:: Records provided ::
....

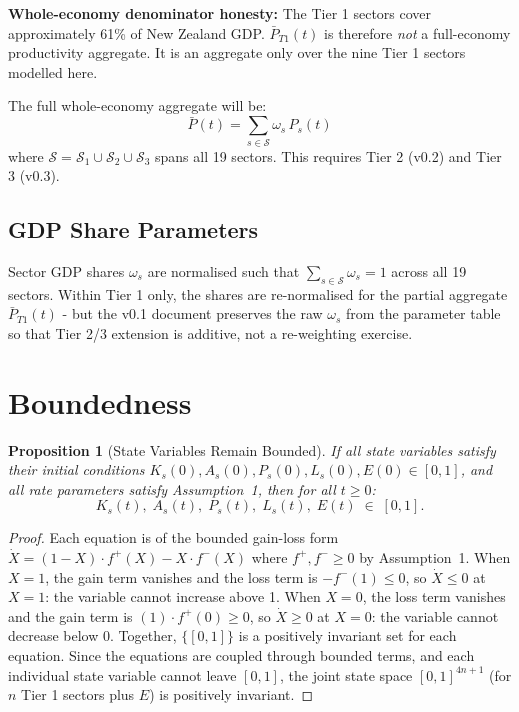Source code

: \documentclass[11pt,a4paper]{article}
\newtheorem{proposition}{Proposition}
\begin{document}
\textbf{Whole-economy denominator honesty:} The Tier 1 sectors cover approximately 61\% of New Zealand GDP. $\bar{P}_{T1}(t)$ is therefore \emph{not} a full-economy productivity aggregate. It is an aggregate only over the nine Tier 1 sectors modelled here.

The full whole-economy aggregate will be:
\begin{equation}
\bar{P}(t) = \sum_{s \in \mathcal{S}} \omega_s\, P_s(t)
\end{equation}
where $\mathcal{S} = \mathcal{S}_1 \cup \mathcal{S}_2 \cup \mathcal{S}_3$ spans all 19 sectors. This requires Tier 2 (v0.2) and Tier 3 (v0.3).

\subsection{GDP Share Parameters}

Sector GDP shares $\omega_s$ are normalised such that $\sum_{s \in \mathcal{S}} \omega_s = 1$ across all 19 sectors. Within Tier 1 only, the shares are re-normalised for the partial aggregate $\bar{P}_{T1}(t)$ - but the v0.1 document preserves the raw $\omega_s$ from the parameter table so that Tier 2/3 extension is additive, not a re-weighting exercise.

\section{Boundedness}
\label{sec:boundedness}

\begin{proposition}[State Variables Remain Bounded]
If all state variables satisfy their initial conditions $K_s(0), A_s(0), P_s(0), L_s(0), E(0) \in [0,1]$, and all rate parameters satisfy Assumption~1, then for all $t \geq 0$:
\[
K_s(t),\; A_s(t),\; P_s(t),\; L_s(t),\; E(t) \;\in\; [0,1].
\]
\end{proposition}

\begin{proof}
Each equation is of the bounded gain-loss form $\dot{X} = (1-X)\cdot f^+(X) - X\cdot f^-(X)$ where $f^+, f^- \geq 0$ by Assumption~1. When $X = 1$, the gain term vanishes and the loss term is $-f^-(1) \leq 0$, so $\dot{X} \leq 0$ at $X = 1$: the variable cannot increase above 1. When $X = 0$, the loss term vanishes and the gain term is $(1)\cdot f^+(0) \geq 0$, so $\dot{X} \geq 0$ at $X = 0$: the variable cannot decrease below 0. Together, $\{[0,1]\}$ is a positively invariant set for each equation. Since the equations are coupled through bounded terms, and each individual state variable cannot leave $[0,1]$, the joint state space $[0,1]^{4n+1}$ (for $n$ Tier 1 sectors plus $E$) is positively invariant.
\end{proof}
\end{document}
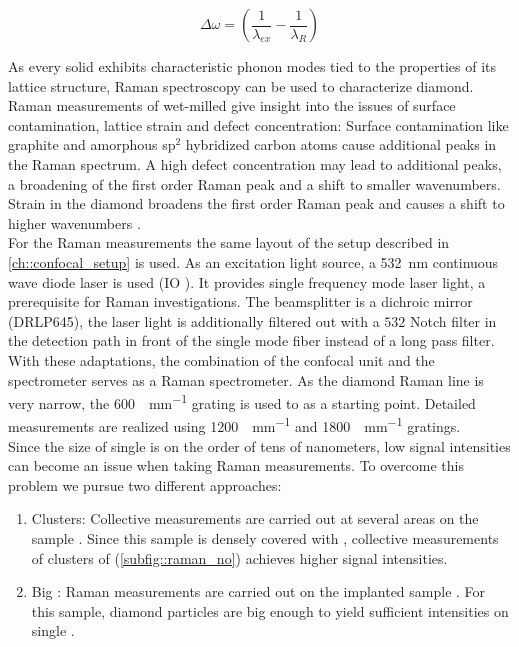 			\begin{equation}
				\Delta \omega = \left( \frac{1}{\lambda_{ex}}-\frac{1}{\lambda_R}\right)
			\end{equation}

			As every solid exhibits characteristic phonon modes tied to the properties of its lattice structure, Raman spectroscopy can be used to characterize diamond.
			Raman measurements of wet-milled \nds give insight into the issues of surface contamination, lattice strain and defect concentration:
			Surface contamination like graphite and amorphous sp$^2$ hybridized carbon atoms cause additional peaks in the Raman spectrum.
			A high defect concentration may lead to additional peaks, a broadening of the first order Raman peak and a shift to smaller wavenumbers.
			Strain in the diamond broadens the first order Raman peak and causes a shift to higher wavenumbers \cite{Zaitsev2001,Prawer2004,Orwa2000}.
			\\
			For the Raman measurements the same layout of the setup described in \autoref{ch::confocal_setup} is used.
			As an excitation light source, a \SI{532}{nm} continuous wave diode laser is used (IO ).
			It provides single frequency mode laser light, a prerequisite for Raman investigations.
			The beamsplitter is a dichroic mirror (DRLP645), the laser light is additionally filtered out with a $532$ Notch filter in the detection path in front of the single mode fiber instead of a long pass filter.
			With these adaptations, the combination of the confocal unit and the spectrometer serves as a Raman spectrometer.
			As the diamond Raman line is very narrow, the \SI[per-mode=symbol]{600}{\lines\per\mm} grating is used to as a starting point. Detailed measurements are realized using \SI[per-mode=symbol]{1200}{\lines\per\mm} and \SI[per-mode=symbol]{1800}{\lines\per\mm} gratings.
			\\

			Since the size of single \nds is on the order of tens of nanometers, low signal intensities can become an issue when taking Raman measurements.
			To overcome this problem we pursue two different approaches:
			\begin{enumerate}[label=\alph*),ref=\alph*)]
				\item \Nd Clusters: \label{item::raman_gband} Collective measurements are carried out at several areas on the sample \insituS. Since this sample is densely covered with \nds, collective measurements of clusters of \nds (\cref{subfig::raman_no}) achieves higher signal intensities.
				\item Big \Nds: \label{item::raman_implanted} Raman measurements are carried out on the implanted sample \implantedTao. For this sample, diamond particles are big enough to yield sufficient intensities on single \nds.
			\end{enumerate}

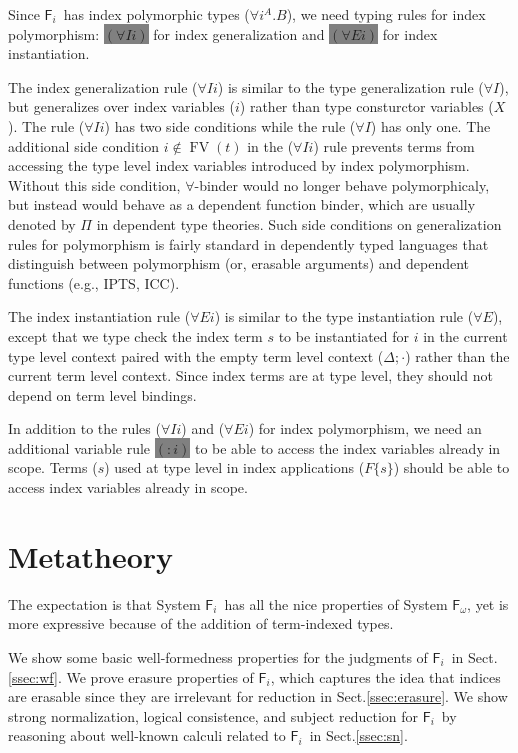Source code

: \documentclass{llncs}
\newcommand{\newFi}[1]{\colorbox{grey}{\ensuremath{#1}}}
\newcommand{\eg}{{e.g.}}
\newcommand{\Fi}{\ensuremath{\mathsf{F}_i}}
\newcommand{\Fw}{\ensuremath{\mathsf{F}_\omega}}
\newcommand{\FV}{\mathop{\mathrm{FV}}}
\renewcommand{\S}[0]{Sect.\;}
\begin{document}
Since \Fi\ has index polymorphic types ($\forall i^A . B$),
we need typing rules for index polymorphism:
\newFi{(\forall I i)} for index generalization
and \newFi{(\forall E i)} for index instantiation.

The index generalization rule ($\forall I i$) is similar to
the type generalization rule ($\forall I$), but generalizes over
index variables ($i$) rather than type consturctor variables ($X$).
The rule ($\forall I i$) has two side conditions
while the rule ($\forall I$) has only one.
The additional side condition $i\notin\FV(t)$ in the ($\forall I i$) rule
prevents terms from accessing the type level index variables introduced by
index polymorphism. Without this side condition, $\forall$-binder
would no longer behave polymorphicaly, but instead would behave as
a dependent function binder, which are usually denoted by $\Pi$ in
dependent type theories.
Such side conditions on generalization rules for polymorphism is fairly standard
in dependently typed languages that distinguish between polymorphism
(or, erasable arguments) and dependent functions (\eg, IPTS\cite{LingerS08},
ICC\cite{Miquel01}).

The index instantiation rule ($\forall E i$) is similar to
the type instantiation rule ($\forall E$), except that
we type check the index term $s$ to be instantiated for $i$
in the current type level context paired with the empty term level context
($\Delta;\cdot$) rather than the current term level context.
Since index terms are at type level, they should not depend on
term level bindings.

In addition to the rules ($\forall I i$) and ($\forall E i$) for
index polymorphism, we need an additional variable rule \newFi{(:i)}
to be able to access the index variables already in scope. Terms ($s$) used
at type level in index applications ($F\{s\}$) should be able to access
index variables already in scope. 

\section{Metatheory} \label{sec:theory}

The expectation is that System \Fi\ has all the nice properties of System \Fw,
yet is more expressive because of the addition of term-indexed types.

We show some basic well-formedness properties for
the judgments of \Fi\ in \S\ref{ssec:wf}.
We prove erasure properties of \Fi, which captures the idea that indices are
erasable since they are irrelevant for reduction in \S\ref{ssec:erasure}.
We show strong normalization, logical consistence, and subject reduction for
\Fi\ by reasoning about well-known calculi related to \Fi\ in \S\ref{ssec:sn}.
\end{document}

....

:: Exercise requirements ::
Give every record again exactly, apart from the pictures, which stay out.

:: Response box ::
Source code

: \documentclass[11pt,a4paper]{article}
\newtheorem{proposition}{Proposition}
\begin{document}
\textbf{Whole-economy denominator honesty:} The Tier 1 sectors cover approximately 61\% of New Zealand GDP. $\bar{P}_{T1}(t)$ is therefore \emph{not} a full-economy productivity aggregate. It is an aggregate only over the nine Tier 1 sectors modelled here.

The full whole-economy aggregate will be:
\begin{equation}
\bar{P}(t) = \sum_{s \in \mathcal{S}} \omega_s\, P_s(t)
\end{equation}
where $\mathcal{S} = \mathcal{S}_1 \cup \mathcal{S}_2 \cup \mathcal{S}_3$ spans all 19 sectors. This requires Tier 2 (v0.2) and Tier 3 (v0.3).

\subsection{GDP Share Parameters}

Sector GDP shares $\omega_s$ are normalised such that $\sum_{s \in \mathcal{S}} \omega_s = 1$ across all 19 sectors. Within Tier 1 only, the shares are re-normalised for the partial aggregate $\bar{P}_{T1}(t)$ - but the v0.1 document preserves the raw $\omega_s$ from the parameter table so that Tier 2/3 extension is additive, not a re-weighting exercise.

\section{Boundedness}
\label{sec:boundedness}

\begin{proposition}[State Variables Remain Bounded]
If all state variables satisfy their initial conditions $K_s(0), A_s(0), P_s(0), L_s(0), E(0) \in [0,1]$, and all rate parameters satisfy Assumption~1, then for all $t \geq 0$:
\[
K_s(t),\; A_s(t),\; P_s(t),\; L_s(t),\; E(t) \;\in\; [0,1].
\]
\end{proposition}

\begin{proof}
Each equation is of the bounded gain-loss form $\dot{X} = (1-X)\cdot f^+(X) - X\cdot f^-(X)$ where $f^+, f^- \geq 0$ by Assumption~1. When $X = 1$, the gain term vanishes and the loss term is $-f^-(1) \leq 0$, so $\dot{X} \leq 0$ at $X = 1$: the variable cannot increase above 1. When $X = 0$, the loss term vanishes and the gain term is $(1)\cdot f^+(0) \geq 0$, so $\dot{X} \geq 0$ at $X = 0$: the variable cannot decrease below 0. Together, $\{[0,1]\}$ is a positively invariant set for each equation. Since the equations are coupled through bounded terms, and each individual state variable cannot leave $[0,1]$, the joint state space $[0,1]^{4n+1}$ (for $n$ Tier 1 sectors plus $E$) is positively invariant.
\end{proof}
\end{document}
 			\begin{equation}
				\Delta \omega = \left( \frac{1}{\lambda_{ex}}-\frac{1}{\lambda_R}\right)
			\end{equation}

			As every solid exhibits characteristic phonon modes tied to the properties of its lattice structure, Raman spectroscopy can be used to characterize diamond.
			Raman measurements of wet-milled \nds give insight into the issues of surface contamination, lattice strain and defect concentration:
			Surface contamination like graphite and amorphous sp$^2$ hybridized carbon atoms cause additional peaks in the Raman spectrum.
			A high defect concentration may lead to additional peaks, a broadening of the first order Raman peak and a shift to smaller wavenumbers.
			Strain in the diamond broadens the first order Raman peak and causes a shift to higher wavenumbers \cite{Zaitsev2001,Prawer2004,Orwa2000}.
			\\
			For the Raman measurements the same layout of the setup described in \autoref{ch::confocal_setup} is used.
			As an excitation light source, a \SI{532}{nm} continuous wave diode laser is used (IO ).
			It provides single frequency mode laser light, a prerequisite for Raman investigations.
			The beamsplitter is a dichroic mirror (DRLP645), the laser light is additionally filtered out with a $532$ Notch filter in the detection path in front of the single mode fiber instead of a long pass filter.
			With these adaptations, the combination of the confocal unit and the spectrometer serves as a Raman spectrometer.
			As the diamond Raman line is very narrow, the \SI[per-mode=symbol]{600}{\lines\per\mm} grating is used to as a starting point. Detailed measurements are realized using \SI[per-mode=symbol]{1200}{\lines\per\mm} and \SI[per-mode=symbol]{1800}{\lines\per\mm} gratings.
			\\

			Since the size of single \nds is on the order of tens of nanometers, low signal intensities can become an issue when taking Raman measurements.
			To overcome this problem we pursue two different approaches:
			\begin{enumerate}[label=\alph*),ref=\alph*)]
				\item \Nd Clusters: \label{item::raman_gband} Collective measurements are carried out at several areas on the sample \insituS. Since this sample is densely covered with \nds, collective measurements of clusters of \nds (\cref{subfig::raman_no}) achieves higher signal intensities.
				\item Big \Nds: \label{item::raman_implanted} Raman measurements are carried out on the implanted sample \implantedTao. For this sample, diamond particles are big enough to yield sufficient intensities on single \nds.
			\end{enumerate}

Source code

: \documentclass{llncs}
\newcommand{\newFi}[1]{\colorbox{grey}{\ensuremath{#1}}}
\newcommand{\eg}{{e.g.}}
\newcommand{\Fi}{\ensuremath{\mathsf{F}_i}}
\newcommand{\Fw}{\ensuremath{\mathsf{F}_\omega}}
\newcommand{\FV}{\mathop{\mathrm{FV}}}
\renewcommand{\S}[0]{Sect.\;}
\begin{document}
Since \Fi\ has index polymorphic types ($\forall i^A . B$),
we need typing rules for index polymorphism:
\newFi{(\forall I i)} for index generalization
and \newFi{(\forall E i)} for index instantiation.

The index generalization rule ($\forall I i$) is similar to
the type generalization rule ($\forall I$), but generalizes over
index variables ($i$) rather than type consturctor variables ($X$).
The rule ($\forall I i$) has two side conditions
while the rule ($\forall I$) has only one.
The additional side condition $i\notin\FV(t)$ in the ($\forall I i$) rule
prevents terms from accessing the type level index variables introduced by
index polymorphism. Without this side condition, $\forall$-binder
would no longer behave polymorphicaly, but instead would behave as
a dependent function binder, which are usually denoted by $\Pi$ in
dependent type theories.
Such side conditions on generalization rules for polymorphism is fairly standard
in dependently typed languages that distinguish between polymorphism
(or, erasable arguments) and dependent functions (\eg, IPTS\cite{LingerS08},
ICC\cite{Miquel01}).

The index instantiation rule ($\forall E i$) is similar to
the type instantiation rule ($\forall E$), except that
we type check the index term $s$ to be instantiated for $i$
in the current type level context paired with the empty term level context
($\Delta;\cdot$) rather than the current term level context.
Since index terms are at type level, they should not depend on
term level bindings.

In addition to the rules ($\forall I i$) and ($\forall E i$) for
index polymorphism, we need an additional variable rule \newFi{(:i)}
to be able to access the index variables already in scope. Terms ($s$) used
at type level in index applications ($F\{s\}$) should be able to access
index variables already in scope. 

\section{Metatheory} \label{sec:theory}

The expectation is that System \Fi\ has all the nice properties of System \Fw,
yet is more expressive because of the addition of term-indexed types.

We show some basic well-formedness properties for
the judgments of \Fi\ in \S\ref{ssec:wf}.
We prove erasure properties of \Fi, which captures the idea that indices are
erasable since they are irrelevant for reduction in \S\ref{ssec:erasure}.
We show strong normalization, logical consistence, and subject reduction for
\Fi\ by reasoning about well-known calculi related to \Fi\ in \S\ref{ssec:sn}.
\end{document}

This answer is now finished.